■ **Exercise goal**: Show each line from the records below in which the word "Report" occurs.

Start of Dataset

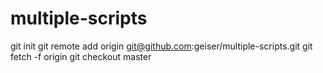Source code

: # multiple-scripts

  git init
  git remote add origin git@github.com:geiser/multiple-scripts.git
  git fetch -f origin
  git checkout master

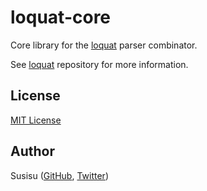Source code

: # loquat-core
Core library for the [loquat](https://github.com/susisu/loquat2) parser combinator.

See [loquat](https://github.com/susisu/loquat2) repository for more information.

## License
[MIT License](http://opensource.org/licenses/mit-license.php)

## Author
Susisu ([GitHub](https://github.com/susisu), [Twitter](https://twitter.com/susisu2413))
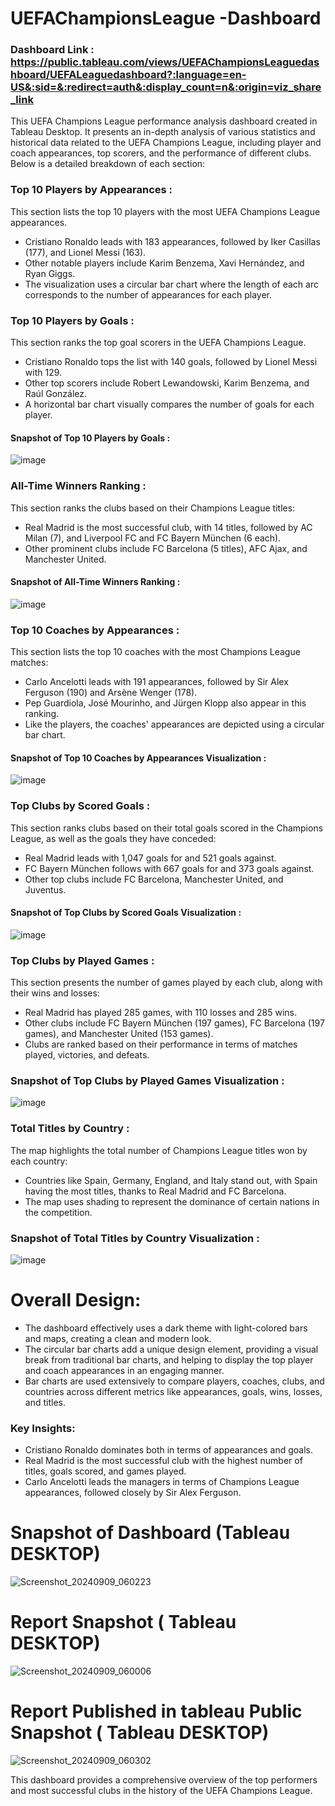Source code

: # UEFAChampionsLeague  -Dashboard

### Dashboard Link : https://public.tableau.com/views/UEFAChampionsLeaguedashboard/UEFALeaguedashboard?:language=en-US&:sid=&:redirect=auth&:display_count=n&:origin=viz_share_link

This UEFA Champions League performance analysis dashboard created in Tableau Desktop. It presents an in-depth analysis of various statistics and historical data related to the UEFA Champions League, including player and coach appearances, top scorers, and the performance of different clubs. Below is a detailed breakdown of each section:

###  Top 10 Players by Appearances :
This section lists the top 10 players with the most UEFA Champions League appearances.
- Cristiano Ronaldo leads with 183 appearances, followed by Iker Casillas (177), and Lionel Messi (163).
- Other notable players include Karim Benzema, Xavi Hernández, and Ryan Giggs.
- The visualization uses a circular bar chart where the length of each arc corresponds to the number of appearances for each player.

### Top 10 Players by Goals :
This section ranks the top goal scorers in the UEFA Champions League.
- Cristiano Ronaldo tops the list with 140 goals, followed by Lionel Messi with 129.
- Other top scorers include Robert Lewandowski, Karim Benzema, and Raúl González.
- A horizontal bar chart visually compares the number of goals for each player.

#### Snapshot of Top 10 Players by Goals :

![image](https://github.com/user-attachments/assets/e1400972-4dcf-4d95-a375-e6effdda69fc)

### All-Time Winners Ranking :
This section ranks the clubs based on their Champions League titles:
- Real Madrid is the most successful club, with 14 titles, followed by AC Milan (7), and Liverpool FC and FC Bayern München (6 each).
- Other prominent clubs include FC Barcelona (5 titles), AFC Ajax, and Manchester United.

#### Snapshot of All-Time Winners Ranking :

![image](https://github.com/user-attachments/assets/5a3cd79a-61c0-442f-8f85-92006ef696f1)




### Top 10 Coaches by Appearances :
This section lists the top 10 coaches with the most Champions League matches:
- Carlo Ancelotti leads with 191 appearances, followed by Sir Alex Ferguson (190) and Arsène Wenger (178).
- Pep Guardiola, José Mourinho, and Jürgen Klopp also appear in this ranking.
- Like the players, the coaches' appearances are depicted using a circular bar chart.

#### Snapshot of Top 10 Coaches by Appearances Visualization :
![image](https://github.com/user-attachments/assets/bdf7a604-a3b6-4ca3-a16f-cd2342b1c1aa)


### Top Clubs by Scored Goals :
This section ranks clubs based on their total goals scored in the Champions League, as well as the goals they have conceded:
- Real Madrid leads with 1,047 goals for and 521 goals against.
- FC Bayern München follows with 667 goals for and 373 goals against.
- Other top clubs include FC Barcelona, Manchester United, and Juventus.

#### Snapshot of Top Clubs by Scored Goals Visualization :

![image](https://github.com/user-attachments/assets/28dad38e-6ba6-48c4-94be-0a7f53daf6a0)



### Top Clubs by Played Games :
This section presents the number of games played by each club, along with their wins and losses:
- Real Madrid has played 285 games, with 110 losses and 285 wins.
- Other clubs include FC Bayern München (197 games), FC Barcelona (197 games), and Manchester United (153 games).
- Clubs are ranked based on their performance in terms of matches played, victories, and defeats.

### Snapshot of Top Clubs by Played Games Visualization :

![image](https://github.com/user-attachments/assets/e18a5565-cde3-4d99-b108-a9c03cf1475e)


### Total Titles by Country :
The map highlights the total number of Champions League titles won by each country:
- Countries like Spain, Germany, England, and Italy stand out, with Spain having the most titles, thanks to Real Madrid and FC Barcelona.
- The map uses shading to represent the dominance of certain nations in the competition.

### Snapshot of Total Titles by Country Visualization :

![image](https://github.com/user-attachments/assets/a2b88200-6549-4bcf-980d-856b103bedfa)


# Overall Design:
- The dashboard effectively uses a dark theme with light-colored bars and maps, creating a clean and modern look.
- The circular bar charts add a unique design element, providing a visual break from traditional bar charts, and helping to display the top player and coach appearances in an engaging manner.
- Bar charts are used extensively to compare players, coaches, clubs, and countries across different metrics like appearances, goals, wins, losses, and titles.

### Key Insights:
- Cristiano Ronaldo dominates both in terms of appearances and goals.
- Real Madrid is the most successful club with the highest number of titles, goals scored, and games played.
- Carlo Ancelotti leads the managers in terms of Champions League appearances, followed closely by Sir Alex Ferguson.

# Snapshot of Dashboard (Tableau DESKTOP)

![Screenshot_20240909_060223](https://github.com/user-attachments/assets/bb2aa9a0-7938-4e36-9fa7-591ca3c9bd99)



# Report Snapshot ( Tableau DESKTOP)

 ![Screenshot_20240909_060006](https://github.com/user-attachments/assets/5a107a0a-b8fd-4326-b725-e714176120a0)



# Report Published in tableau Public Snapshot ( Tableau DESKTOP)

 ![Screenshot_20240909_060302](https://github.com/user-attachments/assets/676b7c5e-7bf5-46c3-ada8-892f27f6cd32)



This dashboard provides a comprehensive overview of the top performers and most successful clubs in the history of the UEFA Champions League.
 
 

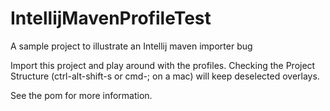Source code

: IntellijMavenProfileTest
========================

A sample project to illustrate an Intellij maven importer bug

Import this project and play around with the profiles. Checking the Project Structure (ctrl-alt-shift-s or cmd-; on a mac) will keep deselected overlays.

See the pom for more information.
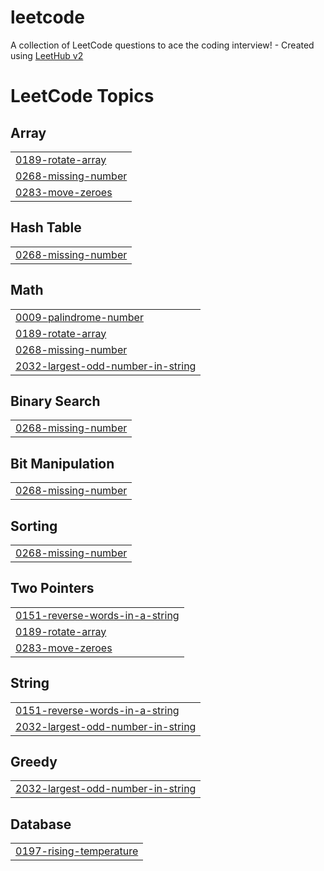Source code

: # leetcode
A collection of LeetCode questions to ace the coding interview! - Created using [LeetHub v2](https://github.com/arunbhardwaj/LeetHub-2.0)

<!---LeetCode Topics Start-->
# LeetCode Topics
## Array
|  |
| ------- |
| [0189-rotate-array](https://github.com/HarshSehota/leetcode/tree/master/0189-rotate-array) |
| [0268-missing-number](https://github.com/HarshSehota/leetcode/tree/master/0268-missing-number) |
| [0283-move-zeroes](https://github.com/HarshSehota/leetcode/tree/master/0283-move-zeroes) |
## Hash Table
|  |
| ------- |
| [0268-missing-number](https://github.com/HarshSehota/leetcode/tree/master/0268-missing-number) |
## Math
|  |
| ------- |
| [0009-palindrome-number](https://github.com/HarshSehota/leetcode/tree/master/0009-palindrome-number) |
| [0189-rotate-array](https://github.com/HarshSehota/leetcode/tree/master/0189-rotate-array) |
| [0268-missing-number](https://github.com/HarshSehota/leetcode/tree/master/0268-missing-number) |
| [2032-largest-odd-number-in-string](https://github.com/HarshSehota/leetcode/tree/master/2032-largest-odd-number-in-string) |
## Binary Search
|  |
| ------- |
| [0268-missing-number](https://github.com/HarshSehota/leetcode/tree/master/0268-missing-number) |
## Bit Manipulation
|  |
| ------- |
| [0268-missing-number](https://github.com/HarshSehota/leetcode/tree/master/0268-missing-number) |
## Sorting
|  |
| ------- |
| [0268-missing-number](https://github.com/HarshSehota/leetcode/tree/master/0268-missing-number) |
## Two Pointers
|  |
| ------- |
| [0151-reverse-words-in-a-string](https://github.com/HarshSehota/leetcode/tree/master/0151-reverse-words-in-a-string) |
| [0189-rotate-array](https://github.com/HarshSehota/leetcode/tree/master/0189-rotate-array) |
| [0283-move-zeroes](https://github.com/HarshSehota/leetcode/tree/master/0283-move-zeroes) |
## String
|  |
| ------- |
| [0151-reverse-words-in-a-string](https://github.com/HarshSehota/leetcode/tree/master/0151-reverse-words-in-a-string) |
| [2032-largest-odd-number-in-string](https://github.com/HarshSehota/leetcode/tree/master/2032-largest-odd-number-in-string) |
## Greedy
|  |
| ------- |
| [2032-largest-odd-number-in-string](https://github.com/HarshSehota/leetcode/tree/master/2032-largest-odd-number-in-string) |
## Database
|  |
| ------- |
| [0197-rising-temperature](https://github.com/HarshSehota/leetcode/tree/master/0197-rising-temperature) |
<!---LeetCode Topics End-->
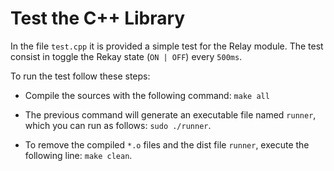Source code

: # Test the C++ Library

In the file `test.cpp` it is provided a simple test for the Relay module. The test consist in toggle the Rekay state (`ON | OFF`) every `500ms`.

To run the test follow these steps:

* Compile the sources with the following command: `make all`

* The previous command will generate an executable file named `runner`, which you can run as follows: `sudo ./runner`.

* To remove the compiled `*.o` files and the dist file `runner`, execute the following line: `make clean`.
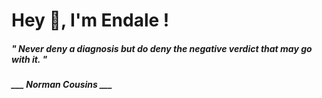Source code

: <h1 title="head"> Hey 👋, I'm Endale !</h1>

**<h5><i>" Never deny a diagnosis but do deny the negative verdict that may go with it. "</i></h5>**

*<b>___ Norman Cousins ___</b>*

End of Dataset

■ **Result of this task**:
# Report Snapshot ( Tableau DESKTOP)
# Report Published in tableau Public Snapshot ( Tableau DESKTOP)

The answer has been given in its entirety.